So tell me a little bit more right. We are all used to encryption and encryption, kind of does something similar in the sense it takes the credit card number and changes it into something else in a way that somebody cannot identify the credit card number, but it's different from the TokenEx tokens and quite different from encryption. And why would I choose token? Why would I choose to tokenize it versus encrypt it?

Robin Meyer:

Right, right? So encryption is more or less, it's either encrypted and you're not going to see it or it's unencrypted and you are going to see it and so to the extent that you have data in your environment that is unencrypted. And let's say, you've got several departments that need to work with whatever that piece of personal data is. If it's just merely encrypted or not encrypted when they're working with it, then that, what we call is clear data, the whole number of whatever it is, maybe it's a Social Security number, it could be any number of things. But if it's just encryption alone, you've kind of either got it in the closet or you got it out of the Closet, but you don't have both.

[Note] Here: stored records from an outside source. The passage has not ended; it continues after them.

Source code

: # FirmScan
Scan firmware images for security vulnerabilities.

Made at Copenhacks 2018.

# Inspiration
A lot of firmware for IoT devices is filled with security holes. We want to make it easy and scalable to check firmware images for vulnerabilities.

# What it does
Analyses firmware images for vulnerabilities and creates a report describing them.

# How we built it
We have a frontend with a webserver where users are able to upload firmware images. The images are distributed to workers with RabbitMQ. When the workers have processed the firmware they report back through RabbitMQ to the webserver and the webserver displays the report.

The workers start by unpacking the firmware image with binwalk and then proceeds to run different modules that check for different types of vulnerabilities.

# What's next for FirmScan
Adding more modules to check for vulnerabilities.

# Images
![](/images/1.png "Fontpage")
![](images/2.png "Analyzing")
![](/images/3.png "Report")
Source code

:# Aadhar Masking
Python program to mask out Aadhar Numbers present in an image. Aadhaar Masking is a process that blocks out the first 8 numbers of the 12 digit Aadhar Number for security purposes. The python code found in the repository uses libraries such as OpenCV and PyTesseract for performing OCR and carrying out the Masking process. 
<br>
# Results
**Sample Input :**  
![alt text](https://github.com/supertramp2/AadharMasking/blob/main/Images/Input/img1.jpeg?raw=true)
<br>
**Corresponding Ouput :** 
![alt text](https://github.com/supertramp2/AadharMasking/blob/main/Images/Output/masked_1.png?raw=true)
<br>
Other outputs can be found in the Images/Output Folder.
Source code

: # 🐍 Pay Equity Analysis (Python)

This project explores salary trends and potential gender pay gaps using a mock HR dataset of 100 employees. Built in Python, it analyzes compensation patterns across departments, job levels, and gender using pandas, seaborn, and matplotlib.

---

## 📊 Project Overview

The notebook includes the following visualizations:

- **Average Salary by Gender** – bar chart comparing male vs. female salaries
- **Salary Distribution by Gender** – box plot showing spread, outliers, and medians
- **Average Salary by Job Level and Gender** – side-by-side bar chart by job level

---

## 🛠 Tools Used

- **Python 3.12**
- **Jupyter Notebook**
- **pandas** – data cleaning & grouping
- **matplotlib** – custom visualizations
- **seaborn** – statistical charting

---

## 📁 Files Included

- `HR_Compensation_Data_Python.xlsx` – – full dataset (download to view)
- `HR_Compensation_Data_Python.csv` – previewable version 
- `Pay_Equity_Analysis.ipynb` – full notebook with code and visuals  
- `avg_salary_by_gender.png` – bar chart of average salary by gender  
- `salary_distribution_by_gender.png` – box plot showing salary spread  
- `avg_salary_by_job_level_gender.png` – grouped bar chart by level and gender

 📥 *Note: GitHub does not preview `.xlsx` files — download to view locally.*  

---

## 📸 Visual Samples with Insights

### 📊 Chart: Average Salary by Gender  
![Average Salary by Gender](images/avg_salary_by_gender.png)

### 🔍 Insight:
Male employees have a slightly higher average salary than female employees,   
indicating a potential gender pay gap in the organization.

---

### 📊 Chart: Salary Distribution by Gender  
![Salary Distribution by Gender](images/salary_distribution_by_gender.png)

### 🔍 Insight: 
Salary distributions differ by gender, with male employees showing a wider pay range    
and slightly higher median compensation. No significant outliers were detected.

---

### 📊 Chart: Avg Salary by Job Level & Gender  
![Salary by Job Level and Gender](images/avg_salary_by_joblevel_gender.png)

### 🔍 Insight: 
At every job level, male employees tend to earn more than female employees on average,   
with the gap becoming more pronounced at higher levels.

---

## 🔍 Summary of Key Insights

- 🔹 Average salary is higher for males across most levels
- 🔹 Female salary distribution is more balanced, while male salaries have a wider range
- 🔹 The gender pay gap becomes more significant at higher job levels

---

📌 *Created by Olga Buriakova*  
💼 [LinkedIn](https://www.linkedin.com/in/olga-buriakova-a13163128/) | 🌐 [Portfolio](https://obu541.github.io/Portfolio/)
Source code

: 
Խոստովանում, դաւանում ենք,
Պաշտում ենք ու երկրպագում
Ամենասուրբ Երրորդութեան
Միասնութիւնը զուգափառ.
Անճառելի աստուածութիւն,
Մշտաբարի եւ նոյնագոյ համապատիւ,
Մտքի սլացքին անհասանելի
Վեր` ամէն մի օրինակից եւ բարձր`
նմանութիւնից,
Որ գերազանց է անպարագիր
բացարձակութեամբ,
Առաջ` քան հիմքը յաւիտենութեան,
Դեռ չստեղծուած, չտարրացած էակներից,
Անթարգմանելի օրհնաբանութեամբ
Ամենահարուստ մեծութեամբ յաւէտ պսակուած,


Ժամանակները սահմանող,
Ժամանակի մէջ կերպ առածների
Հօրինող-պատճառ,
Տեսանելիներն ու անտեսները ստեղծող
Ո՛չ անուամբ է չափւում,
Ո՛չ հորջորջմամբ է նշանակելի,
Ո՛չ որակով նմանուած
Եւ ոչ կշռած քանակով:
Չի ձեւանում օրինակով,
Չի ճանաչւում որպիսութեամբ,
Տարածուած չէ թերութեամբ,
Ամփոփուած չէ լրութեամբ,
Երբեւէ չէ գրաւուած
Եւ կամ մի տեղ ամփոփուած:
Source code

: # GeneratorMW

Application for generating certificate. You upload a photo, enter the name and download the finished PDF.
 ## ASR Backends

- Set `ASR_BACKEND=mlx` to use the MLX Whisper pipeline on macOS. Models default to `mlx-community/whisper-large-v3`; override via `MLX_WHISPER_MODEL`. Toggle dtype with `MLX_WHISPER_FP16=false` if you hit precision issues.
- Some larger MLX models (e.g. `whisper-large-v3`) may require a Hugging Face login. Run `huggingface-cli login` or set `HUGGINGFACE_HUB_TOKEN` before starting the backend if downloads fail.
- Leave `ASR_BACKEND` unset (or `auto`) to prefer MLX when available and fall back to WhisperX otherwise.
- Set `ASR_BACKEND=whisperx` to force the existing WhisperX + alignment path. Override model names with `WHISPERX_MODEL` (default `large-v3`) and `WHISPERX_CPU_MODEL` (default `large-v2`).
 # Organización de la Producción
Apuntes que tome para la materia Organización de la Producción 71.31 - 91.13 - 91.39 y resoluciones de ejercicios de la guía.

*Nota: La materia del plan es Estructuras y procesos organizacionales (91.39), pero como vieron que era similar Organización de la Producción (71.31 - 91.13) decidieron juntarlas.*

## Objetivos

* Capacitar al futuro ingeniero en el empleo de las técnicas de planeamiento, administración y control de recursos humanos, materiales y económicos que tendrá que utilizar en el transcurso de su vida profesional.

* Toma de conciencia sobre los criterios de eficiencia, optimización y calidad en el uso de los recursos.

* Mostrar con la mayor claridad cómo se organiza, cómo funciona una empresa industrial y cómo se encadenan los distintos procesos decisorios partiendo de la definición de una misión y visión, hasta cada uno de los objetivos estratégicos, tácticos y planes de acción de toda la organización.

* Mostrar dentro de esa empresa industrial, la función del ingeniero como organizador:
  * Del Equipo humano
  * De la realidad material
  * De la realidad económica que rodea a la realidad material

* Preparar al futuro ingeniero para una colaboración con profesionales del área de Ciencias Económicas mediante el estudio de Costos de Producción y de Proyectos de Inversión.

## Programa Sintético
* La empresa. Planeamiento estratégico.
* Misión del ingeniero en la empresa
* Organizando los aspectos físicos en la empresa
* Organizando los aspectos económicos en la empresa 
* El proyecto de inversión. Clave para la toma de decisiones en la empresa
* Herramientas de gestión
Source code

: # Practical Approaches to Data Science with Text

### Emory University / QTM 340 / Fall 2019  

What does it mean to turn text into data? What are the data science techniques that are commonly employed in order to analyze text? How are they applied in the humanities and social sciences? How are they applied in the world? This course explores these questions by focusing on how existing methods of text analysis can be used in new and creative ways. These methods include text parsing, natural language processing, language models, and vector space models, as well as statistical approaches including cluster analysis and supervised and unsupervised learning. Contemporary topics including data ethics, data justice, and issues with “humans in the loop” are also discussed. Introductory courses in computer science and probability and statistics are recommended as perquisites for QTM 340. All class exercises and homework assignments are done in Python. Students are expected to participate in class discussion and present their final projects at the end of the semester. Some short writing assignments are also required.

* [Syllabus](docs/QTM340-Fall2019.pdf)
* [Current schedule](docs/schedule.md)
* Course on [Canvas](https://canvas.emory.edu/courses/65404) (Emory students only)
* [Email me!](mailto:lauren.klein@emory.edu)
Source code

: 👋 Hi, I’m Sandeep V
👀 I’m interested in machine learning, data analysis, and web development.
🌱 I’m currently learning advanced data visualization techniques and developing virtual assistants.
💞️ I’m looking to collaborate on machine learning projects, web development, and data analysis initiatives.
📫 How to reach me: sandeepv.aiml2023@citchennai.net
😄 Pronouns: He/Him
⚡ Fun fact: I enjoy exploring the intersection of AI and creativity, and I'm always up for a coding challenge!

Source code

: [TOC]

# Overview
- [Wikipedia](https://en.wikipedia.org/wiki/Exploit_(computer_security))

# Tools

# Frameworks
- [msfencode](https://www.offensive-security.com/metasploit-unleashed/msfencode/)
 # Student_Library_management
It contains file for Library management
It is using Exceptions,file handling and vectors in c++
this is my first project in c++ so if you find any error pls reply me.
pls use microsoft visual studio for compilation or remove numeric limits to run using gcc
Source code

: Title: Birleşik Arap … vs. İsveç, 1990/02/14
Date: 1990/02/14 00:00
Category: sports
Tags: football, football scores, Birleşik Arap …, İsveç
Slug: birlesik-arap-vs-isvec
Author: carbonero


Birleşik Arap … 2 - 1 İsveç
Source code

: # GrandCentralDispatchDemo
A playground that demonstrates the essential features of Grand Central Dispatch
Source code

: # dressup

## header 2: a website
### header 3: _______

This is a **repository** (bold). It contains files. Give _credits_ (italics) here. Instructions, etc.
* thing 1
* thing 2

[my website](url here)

Tokenization allows you to get the same effect as far as and if there's a breach, the bad guys don't get the information. But it doesn't leave it in a format that, like for instance, a Social Security number It doesn't leave the social security number in the environment. But yet the company still needs it, they need it a lot of times. We may talk to somebody on the phone, they'll say what's the last four of your credit card number? What's the last four of your social? What's the last four of your phone number or whatever it is? And that's clearly something they're using to identify us in their system. Maybe along with a few other things, so having tokens allows you to keep using the data. And you don't have to worry about the fact that it's, you've got all of it for the world to see, and if there's a bad guy in your system, the other thing that happens too and everybody kind of knows this now, but a few years ago, this wasn't as apparent.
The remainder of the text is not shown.